# [Task]
Without including any images, reproduce each entry exactly.

# [Records shown]
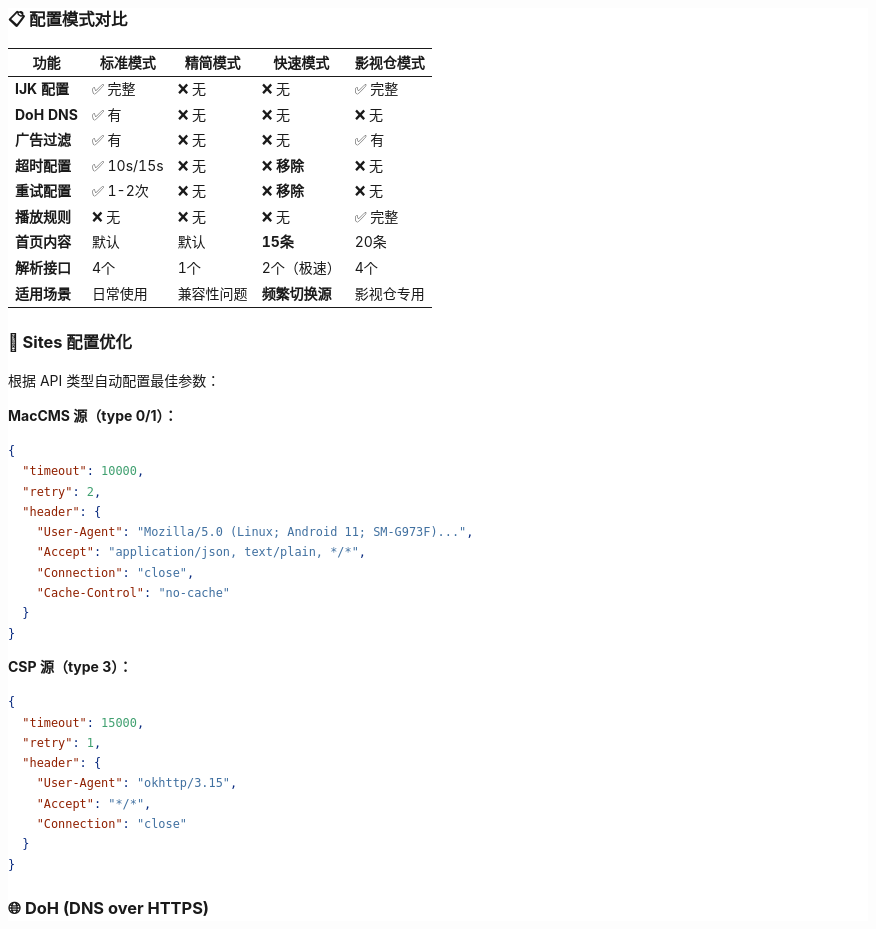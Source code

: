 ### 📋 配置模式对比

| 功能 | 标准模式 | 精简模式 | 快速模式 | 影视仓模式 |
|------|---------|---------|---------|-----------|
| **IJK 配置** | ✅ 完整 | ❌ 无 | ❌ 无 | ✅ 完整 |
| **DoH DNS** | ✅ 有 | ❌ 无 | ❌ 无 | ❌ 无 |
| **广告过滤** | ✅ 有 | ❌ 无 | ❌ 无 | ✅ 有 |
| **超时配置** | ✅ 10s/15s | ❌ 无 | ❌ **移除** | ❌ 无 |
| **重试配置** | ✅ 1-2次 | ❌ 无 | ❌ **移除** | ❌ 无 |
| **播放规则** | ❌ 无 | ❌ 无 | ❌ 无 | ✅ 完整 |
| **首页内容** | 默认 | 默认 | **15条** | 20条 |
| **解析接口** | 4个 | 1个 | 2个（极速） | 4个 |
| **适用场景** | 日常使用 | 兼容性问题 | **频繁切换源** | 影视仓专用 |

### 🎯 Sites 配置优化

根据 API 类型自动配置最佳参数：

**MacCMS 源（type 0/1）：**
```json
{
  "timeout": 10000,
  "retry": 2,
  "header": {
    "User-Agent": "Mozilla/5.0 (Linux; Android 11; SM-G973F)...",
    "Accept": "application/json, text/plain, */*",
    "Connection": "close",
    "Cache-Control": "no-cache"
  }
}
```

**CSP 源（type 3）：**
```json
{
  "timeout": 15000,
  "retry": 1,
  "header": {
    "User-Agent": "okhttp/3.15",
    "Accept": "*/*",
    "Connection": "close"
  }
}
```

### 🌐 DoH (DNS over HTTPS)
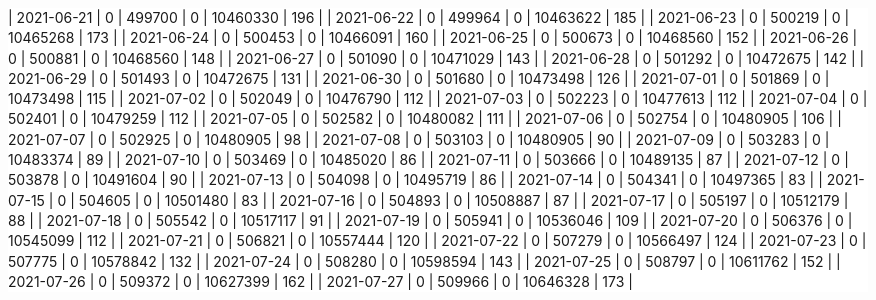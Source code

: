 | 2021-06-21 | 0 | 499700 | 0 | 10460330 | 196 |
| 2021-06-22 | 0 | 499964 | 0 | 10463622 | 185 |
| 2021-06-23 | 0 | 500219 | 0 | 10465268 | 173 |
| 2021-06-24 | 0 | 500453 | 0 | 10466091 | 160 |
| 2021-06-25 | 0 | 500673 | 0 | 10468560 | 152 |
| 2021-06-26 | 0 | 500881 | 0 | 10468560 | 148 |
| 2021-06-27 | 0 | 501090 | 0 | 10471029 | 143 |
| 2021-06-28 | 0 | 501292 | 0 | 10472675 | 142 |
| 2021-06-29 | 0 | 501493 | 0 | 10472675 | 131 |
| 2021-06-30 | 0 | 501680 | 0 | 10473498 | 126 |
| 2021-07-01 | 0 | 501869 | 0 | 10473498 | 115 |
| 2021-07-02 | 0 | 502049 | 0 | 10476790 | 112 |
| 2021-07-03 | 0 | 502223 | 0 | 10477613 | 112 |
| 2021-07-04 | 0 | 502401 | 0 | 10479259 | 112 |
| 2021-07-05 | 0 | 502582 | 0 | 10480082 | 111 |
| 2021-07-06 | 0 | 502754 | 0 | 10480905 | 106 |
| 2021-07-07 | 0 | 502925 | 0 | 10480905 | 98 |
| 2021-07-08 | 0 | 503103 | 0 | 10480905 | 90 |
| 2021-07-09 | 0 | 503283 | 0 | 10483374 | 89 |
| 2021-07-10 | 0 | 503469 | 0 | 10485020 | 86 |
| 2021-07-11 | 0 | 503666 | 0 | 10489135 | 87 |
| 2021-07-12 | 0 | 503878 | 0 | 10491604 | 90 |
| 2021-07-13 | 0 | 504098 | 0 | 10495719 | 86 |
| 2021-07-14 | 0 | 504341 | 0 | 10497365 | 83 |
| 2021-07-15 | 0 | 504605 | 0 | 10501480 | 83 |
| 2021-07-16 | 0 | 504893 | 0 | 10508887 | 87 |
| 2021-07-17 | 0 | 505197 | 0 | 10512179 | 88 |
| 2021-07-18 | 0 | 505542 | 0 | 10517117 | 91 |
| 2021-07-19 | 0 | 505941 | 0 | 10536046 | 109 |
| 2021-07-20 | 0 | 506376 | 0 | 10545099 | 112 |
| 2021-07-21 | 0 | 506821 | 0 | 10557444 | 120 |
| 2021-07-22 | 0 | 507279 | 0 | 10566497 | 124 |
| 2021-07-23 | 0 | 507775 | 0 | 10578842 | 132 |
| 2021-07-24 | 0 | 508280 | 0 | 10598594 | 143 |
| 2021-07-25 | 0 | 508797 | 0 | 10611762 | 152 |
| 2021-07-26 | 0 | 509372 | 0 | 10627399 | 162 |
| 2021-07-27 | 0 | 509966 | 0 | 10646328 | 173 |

# [Exercise result]
Source code

: ### 📋 配置模式对比

| 功能 | 标准模式 | 精简模式 | 快速模式 | 影视仓模式 |
|------|---------|---------|---------|-----------|
| **IJK 配置** | ✅ 完整 | ❌ 无 | ❌ 无 | ✅ 完整 |
| **DoH DNS** | ✅ 有 | ❌ 无 | ❌ 无 | ❌ 无 |
| **广告过滤** | ✅ 有 | ❌ 无 | ❌ 无 | ✅ 有 |
| **超时配置** | ✅ 10s/15s | ❌ 无 | ❌ **移除** | ❌ 无 |
| **重试配置** | ✅ 1-2次 | ❌ 无 | ❌ **移除** | ❌ 无 |
| **播放规则** | ❌ 无 | ❌ 无 | ❌ 无 | ✅ 完整 |
| **首页内容** | 默认 | 默认 | **15条** | 20条 |
| **解析接口** | 4个 | 1个 | 2个（极速） | 4个 |
| **适用场景** | 日常使用 | 兼容性问题 | **频繁切换源** | 影视仓专用 |

### 🎯 Sites 配置优化

根据 API 类型自动配置最佳参数：

**MacCMS 源（type 0/1）：**
```json
{
  "timeout": 10000,
  "retry": 2,
  "header": {
    "User-Agent": "Mozilla/5.0 (Linux; Android 11; SM-G973F)...",
    "Accept": "application/json, text/plain, */*",
    "Connection": "close",
    "Cache-Control": "no-cache"
  }
}
```

**CSP 源（type 3）：**
```json
{
  "timeout": 15000,
  "retry": 1,
  "header": {
    "User-Agent": "okhttp/3.15",
    "Accept": "*/*",
    "Connection": "close"
  }
}
```

### 🌐 DoH (DNS over HTTPS)
Source code

: | 2021-06-21 | 0 | 499700 | 0 | 10460330 | 196 |
| 2021-06-22 | 0 | 499964 | 0 | 10463622 | 185 |
| 2021-06-23 | 0 | 500219 | 0 | 10465268 | 173 |
| 2021-06-24 | 0 | 500453 | 0 | 10466091 | 160 |
| 2021-06-25 | 0 | 500673 | 0 | 10468560 | 152 |
| 2021-06-26 | 0 | 500881 | 0 | 10468560 | 148 |
| 2021-06-27 | 0 | 501090 | 0 | 10471029 | 143 |
| 2021-06-28 | 0 | 501292 | 0 | 10472675 | 142 |
| 2021-06-29 | 0 | 501493 | 0 | 10472675 | 131 |
| 2021-06-30 | 0 | 501680 | 0 | 10473498 | 126 |
| 2021-07-01 | 0 | 501869 | 0 | 10473498 | 115 |
| 2021-07-02 | 0 | 502049 | 0 | 10476790 | 112 |
| 2021-07-03 | 0 | 502223 | 0 | 10477613 | 112 |
| 2021-07-04 | 0 | 502401 | 0 | 10479259 | 112 |
| 2021-07-05 | 0 | 502582 | 0 | 10480082 | 111 |
| 2021-07-06 | 0 | 502754 | 0 | 10480905 | 106 |
| 2021-07-07 | 0 | 502925 | 0 | 10480905 | 98 |
| 2021-07-08 | 0 | 503103 | 0 | 10480905 | 90 |
| 2021-07-09 | 0 | 503283 | 0 | 10483374 | 89 |
| 2021-07-10 | 0 | 503469 | 0 | 10485020 | 86 |
| 2021-07-11 | 0 | 503666 | 0 | 10489135 | 87 |
| 2021-07-12 | 0 | 503878 | 0 | 10491604 | 90 |
| 2021-07-13 | 0 | 504098 | 0 | 10495719 | 86 |
| 2021-07-14 | 0 | 504341 | 0 | 10497365 | 83 |
| 2021-07-15 | 0 | 504605 | 0 | 10501480 | 83 |
| 2021-07-16 | 0 | 504893 | 0 | 10508887 | 87 |
| 2021-07-17 | 0 | 505197 | 0 | 10512179 | 88 |
| 2021-07-18 | 0 | 505542 | 0 | 10517117 | 91 |
| 2021-07-19 | 0 | 505941 | 0 | 10536046 | 109 |
| 2021-07-20 | 0 | 506376 | 0 | 10545099 | 112 |
| 2021-07-21 | 0 | 506821 | 0 | 10557444 | 120 |
| 2021-07-22 | 0 | 507279 | 0 | 10566497 | 124 |
| 2021-07-23 | 0 | 507775 | 0 | 10578842 | 132 |
| 2021-07-24 | 0 | 508280 | 0 | 10598594 | 143 |
| 2021-07-25 | 0 | 508797 | 0 | 10611762 | 152 |
| 2021-07-26 | 0 | 509372 | 0 | 10627399 | 162 |
| 2021-07-27 | 0 | 509966 | 0 | 10646328 | 173 |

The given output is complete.